For a start, the vetting body that makes up the Guardian Council is a group of 12 Shia Muslim clerics and jurists, six of whom are handpicked by the Supreme Leader and the other six confirmed by parliament. As expected, the body removed all 30 female candidates from the list – while nothing in the constitution explicitly restricts candidates to men, the Council has never permitted a woman to run for office in the Islamic Republic’s 34 years of existence. Non-Muslims are explicitly barred from office and vague eligibility qualifications include allegiance to the Islamic Revolution and the Supreme Leader, by far the most important determinant.
More from GPS: Why Iran isn't the Soviet Union
In addition, Iran’s absolutist application of velayat-e-faqih – or rule by the Islamic jurist – as conceived in 1970 by the original Supreme Leader, Grand Ayatollah Ruhollah Khomeini, is the foundation that cements Iran as the world’s only functioning theocracy. Through this particular application, which undergirds Iran’s 1979 constitution, all democratic procedures and rights are subordinate to the Guardian Council and the Supreme Leader. In fact, Iran’s constitution effectively mandates that the Supreme Leader himself approve all key domestic and foreign policy decisions. To top it off, Khomeini’s absolutist interpretation is rife with anti-Semitic, anti-Baha’i, anti-Christian, and anti-Western sentiments that permeate the system and drive egregious human rights violations, particularly on the basis of religion or belief.
Iran’s regime is using such mechanisms to ensure its survival in the face of rising public dissent.
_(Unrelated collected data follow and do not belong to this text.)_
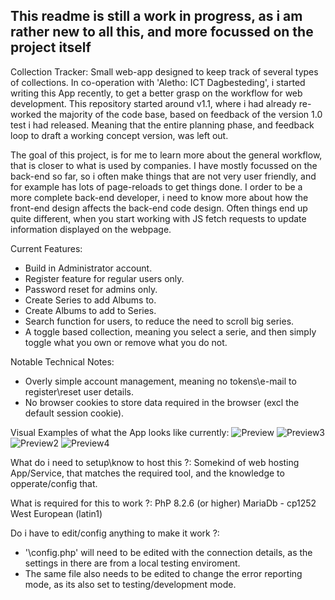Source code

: ## This readme is still a work in progress, as i am rather new to all this, and more focussed on the project itself

Collection Tracker:
  Small web-app designed to keep track of several types of collections.
  In co-operation with 'Aletho: ICT Dagbesteding', i started writing this App recently, to get a better grasp on the workflow for web development.
  This repository started around v1.1, where i had already re-worked the majority of the code base, based on feedback of the version 1.0 test i had released.
  Meaning that the entire planning phase, and feedback loop to draft a working concept version, was left out.

  The goal of this project, is for me to learn more about the general workflow, that is closer to what is used by companies.
  I have mostly focussed on the back-end so far, so i often make things that are not very user friendly, and for example has lots of page-reloads to get things done.
  I order to be a more complete back-end developer, i need to know more about how the front-end design affects the back-end code design.
  Often things end up quite different, when you start working with JS fetch requests to update information displayed on the webpage.

Current Features:
  - Build in Administrator account.
  - Register feature for regular users only.
  - Password reset for admins only.
  - Create Series to add Albums to.
  - Create Albums to add to Series.
  - Search function for users, to reduce the need to scroll big series.
  - A toggle based collection, meaning you select a serie, and then simply toggle what you own or remove what you do not.

Notable Technical Notes:
  - Overly simple account management, meaning no tokens\e-mail to register\reset user details.
  - No browser cookies to store data required in the browser (excl the default session cookie).

Visual Examples of what the App looks like currently:
![Preview](https://github.com/Lordbufu/CollectionTracker/assets/19768243/3b6feae5-a5d9-4e58-888a-95aea0d0ba6d)
![Preview3](https://github.com/Lordbufu/CollectionTracker/assets/19768243/08566c27-c420-42dc-9230-8ff3d5bc466f)
![Preview2](https://github.com/Lordbufu/CollectionTracker/assets/19768243/e7b21f20-8f13-41f3-a1cd-6c37480274c7)
![Preview4](https://github.com/Lordbufu/CollectionTracker/assets/19768243/6fab3805-8b8d-4dad-abc5-e798bb7b91e8)


What do i need to setup\know to host this ?:
  Somekind of web hosting App/Service, that matches the required tool, and the knowledge to opperate/config that.
  
What is required for this to work ?:
  PhP 8.2.6 (or higher)
  MariaDb - cp1252 West European (latin1)

Do i have to edit/config anything to make it work ?:
  - '\config.php' will need to be edited with the connection details, as the settings in there are from a local testing enviroment.
  - The same file also needs to be edited to change the error reporting mode, as its also set to testing/development mode.






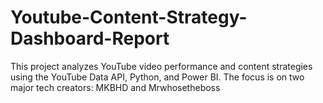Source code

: # Youtube-Content-Strategy-Dashboard-Report
This project analyzes YouTube video performance and content strategies using the YouTube Data API, Python, and Power BI.   The focus is on two major tech creators: MKBHD and Mrwhosetheboss
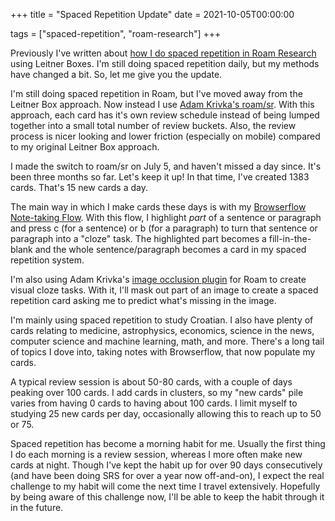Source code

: +++
title = "Spaced Repetition Update"
date = 2021-10-05T00:00:00

tags = ["spaced-repetition", "roam-research"]
+++

Previously I've written about [how I do spaced repetition in Roam Research](/snippets/2021-01-02-spaced-repetition-in-roam-research/) using Leitner Boxes. I'm still doing spaced repetition daily, but my methods have changed a bit. So, let me give you the update.

I'm still doing spaced repetition in Roam, but I've moved away from the Leitner Box approach. Now instead I use [Adam Krivka's roam/sr](https://github.com/aidam38/roamsr). With this approach, each card has it's own review schedule instead of being lumped together into a small total number of review buckets. Also, the review process is nicer looking and lower friction (especially on mobile) compared to my original Leitner Box approach.

I made the switch to roam/sr on July 5, and haven't missed a day since. It's been three months so far. Let's keep it up! In that time, I've created 1383 cards. That's 15 new cards a day.

The main way in which I make cards these days is with my [Browserflow Note-taking Flow](/snippets/2021-07-29-note-taking-flow/). With this flow, I highlight _part_ of a sentence or paragraph and press c (for a sentence) or b (for a paragraph) to turn that sentence or paragraph  into a "cloze" task. The highlighted part becomes a fill-in-the-blank and the whole sentence/paragraph becomes a card in my spaced repetition system.

I'm also using Adam Krivka's [image occlusion plugin](https://roamresearch.com/#/app/roam-depot-developers/page/fIR-UkBAL) for Roam to create visual cloze tasks. With it, I'll mask out part of an image to create a spaced repetition card asking me to predict what's missing in the image.

I'm mainly using spaced repetition to study Croatian. I also have plenty of cards relating to medicine, astrophysics, economics, science in the news, computer science and machine learning, math, and more. There's a long tail of topics I dove into, taking notes with Browserflow, that now populate my cards.

A typical review session is about 50-80 cards, with a couple of days peaking over 100 cards. I add cards in clusters, so my "new cards" pile varies from having 0 cards to having about 100 cards. I limit myself to studying 25 new cards per day, occasionally allowing this to reach up to 50 or 75.

Spaced repetition has become a morning habit for me. Usually the first thing I do each morning is a review session, whereas I more often make new cards at night. Though I've kept the habit up for over 90 days consecutively (and have been doing SRS for over a year now off-and-on), I expect the real challenge to my habit will come the next time I travel extensively. Hopefully by being aware of this challenge now, I'll be able to keep the habit through it in the future.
It aims to silence any voice, movement, or creed that does nothing more than question it, and punishes with imprisonment, torture, and death anyone who openly disagrees with it. The staggering number of prisoners of conscience – from journalists to political dissidents, women’s rights advocates to student activists, ethnic and religious minorities to human rights defenders – held today in Iran is another indication that the regime’s strategy remains one of survival by repression. For example, for more than two years, 2009 presidential candidates Mir-Hussein Mousavi and Mehdi Karrubi –de facto leaders of the Green Movement – remain under house arrest.
As the United States and other Western powers seek to persuade Iran to curb its nuclear ambitions, they would do well to raise publicly the regime’s thwarting of true electoral democracy and its abuse of pivotal rights, including religious freedom. Indeed, the two are connected – the government’s lack of accountability to its people fuels unaccountability on the nuclear front. By pressing the government publicly on democracy and human rights, the West can embolden reformists in Iran to rise further to the surface and demand genuine reform. If the thrust for reform were to reach genuine critical mass, the government would have little choice but to accept reform over repression as a means for survival.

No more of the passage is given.